### WORKING DATA ###

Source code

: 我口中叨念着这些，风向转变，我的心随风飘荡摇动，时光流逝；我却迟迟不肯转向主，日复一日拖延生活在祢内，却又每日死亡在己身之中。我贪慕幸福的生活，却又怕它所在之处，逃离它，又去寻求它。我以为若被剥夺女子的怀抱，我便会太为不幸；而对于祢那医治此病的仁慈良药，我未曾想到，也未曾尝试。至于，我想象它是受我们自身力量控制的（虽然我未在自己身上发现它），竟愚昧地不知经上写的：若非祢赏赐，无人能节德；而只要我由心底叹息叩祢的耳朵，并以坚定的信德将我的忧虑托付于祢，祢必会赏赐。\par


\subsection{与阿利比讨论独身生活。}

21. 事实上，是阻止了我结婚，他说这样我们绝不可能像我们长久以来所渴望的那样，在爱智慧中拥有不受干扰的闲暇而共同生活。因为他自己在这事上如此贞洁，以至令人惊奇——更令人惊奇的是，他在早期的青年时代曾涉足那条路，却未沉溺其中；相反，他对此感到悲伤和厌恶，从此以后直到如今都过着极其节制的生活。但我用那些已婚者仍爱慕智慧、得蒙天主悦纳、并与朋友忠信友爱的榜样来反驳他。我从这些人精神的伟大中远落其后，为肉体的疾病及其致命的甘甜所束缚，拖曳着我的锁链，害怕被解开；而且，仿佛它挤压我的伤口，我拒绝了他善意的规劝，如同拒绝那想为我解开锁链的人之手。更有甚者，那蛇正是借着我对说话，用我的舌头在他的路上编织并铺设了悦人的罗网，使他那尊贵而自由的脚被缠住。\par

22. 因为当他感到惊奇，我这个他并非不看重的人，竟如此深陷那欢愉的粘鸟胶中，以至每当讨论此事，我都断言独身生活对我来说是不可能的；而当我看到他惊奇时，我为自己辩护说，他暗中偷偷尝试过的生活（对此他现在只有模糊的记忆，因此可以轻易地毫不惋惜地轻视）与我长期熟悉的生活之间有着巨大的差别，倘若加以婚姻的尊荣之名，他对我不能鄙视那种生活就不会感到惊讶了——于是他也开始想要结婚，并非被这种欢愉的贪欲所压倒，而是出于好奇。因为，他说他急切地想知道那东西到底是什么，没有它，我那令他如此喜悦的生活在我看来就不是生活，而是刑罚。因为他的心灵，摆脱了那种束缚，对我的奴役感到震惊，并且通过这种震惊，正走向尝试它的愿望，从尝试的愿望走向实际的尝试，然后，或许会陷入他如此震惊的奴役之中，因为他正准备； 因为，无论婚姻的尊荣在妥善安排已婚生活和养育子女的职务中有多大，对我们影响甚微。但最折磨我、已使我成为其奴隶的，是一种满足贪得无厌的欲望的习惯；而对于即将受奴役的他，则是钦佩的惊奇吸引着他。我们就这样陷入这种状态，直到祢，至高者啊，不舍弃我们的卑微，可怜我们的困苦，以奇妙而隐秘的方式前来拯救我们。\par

###

» **THE TASK**
Every line in the records has to be written out again exactly.

» **TASK SOLUTION**
Source code

: 我口中叨念着这些，风向转变，我的心随风飘荡摇动，时光流逝；我却迟迟不肯转向主，日复一日拖延生活在祢内，却又每日死亡在己身之中。我贪慕幸福的生活，却又怕它所在之处，逃离它，又去寻求它。我以为若被剥夺女子的怀抱，我便会太为不幸；而对于祢那医治此病的仁慈良药，我未曾想到，也未曾尝试。至于，我想象它是受我们自身力量控制的（虽然我未在自己身上发现它），竟愚昧地不知经上写的：若非祢赏赐，无人能节德；而只要我由心底叹息叩祢的耳朵，并以坚定的信德将我的忧虑托付于祢，祢必会赏赐。\par


\subsection{与阿利比讨论独身生活。}

21. 事实上，是阻止了我结婚，他说这样我们绝不可能像我们长久以来所渴望的那样，在爱智慧中拥有不受干扰的闲暇而共同生活。因为他自己在这事上如此贞洁，以至令人惊奇——更令人惊奇的是，他在早期的青年时代曾涉足那条路，却未沉溺其中；相反，他对此感到悲伤和厌恶，从此以后直到如今都过着极其节制的生活。但我用那些已婚者仍爱慕智慧、得蒙天主悦纳、并与朋友忠信友爱的榜样来反驳他。我从这些人精神的伟大中远落其后，为肉体的疾病及其致命的甘甜所束缚，拖曳着我的锁链，害怕被解开；而且，仿佛它挤压我的伤口，我拒绝了他善意的规劝，如同拒绝那想为我解开锁链的人之手。更有甚者，那蛇正是借着我对说话，用我的舌头在他的路上编织并铺设了悦人的罗网，使他那尊贵而自由的脚被缠住。\par

22. 因为当他感到惊奇，我这个他并非不看重的人，竟如此深陷那欢愉的粘鸟胶中，以至每当讨论此事，我都断言独身生活对我来说是不可能的；而当我看到他惊奇时，我为自己辩护说，他暗中偷偷尝试过的生活（对此他现在只有模糊的记忆，因此可以轻易地毫不惋惜地轻视）与我长期熟悉的生活之间有着巨大的差别，倘若加以婚姻的尊荣之名，他对我不能鄙视那种生活就不会感到惊讶了——于是他也开始想要结婚，并非被这种欢愉的贪欲所压倒，而是出于好奇。因为，他说他急切地想知道那东西到底是什么，没有它，我那令他如此喜悦的生活在我看来就不是生活，而是刑罚。因为他的心灵，摆脱了那种束缚，对我的奴役感到震惊，并且通过这种震惊，正走向尝试它的愿望，从尝试的愿望走向实际的尝试，然后，或许会陷入他如此震惊的奴役之中，因为他正准备； 因为，无论婚姻的尊荣在妥善安排已婚生活和养育子女的职务中有多大，对我们影响甚微。但最折磨我、已使我成为其奴隶的，是一种满足贪得无厌的欲望的习惯；而对于即将受奴役的他，则是钦佩的惊奇吸引着他。我们就这样陷入这种状态，直到祢，至高者啊，不舍弃我们的卑微，可怜我们的困苦，以奇妙而隐秘的方式前来拯救我们。\par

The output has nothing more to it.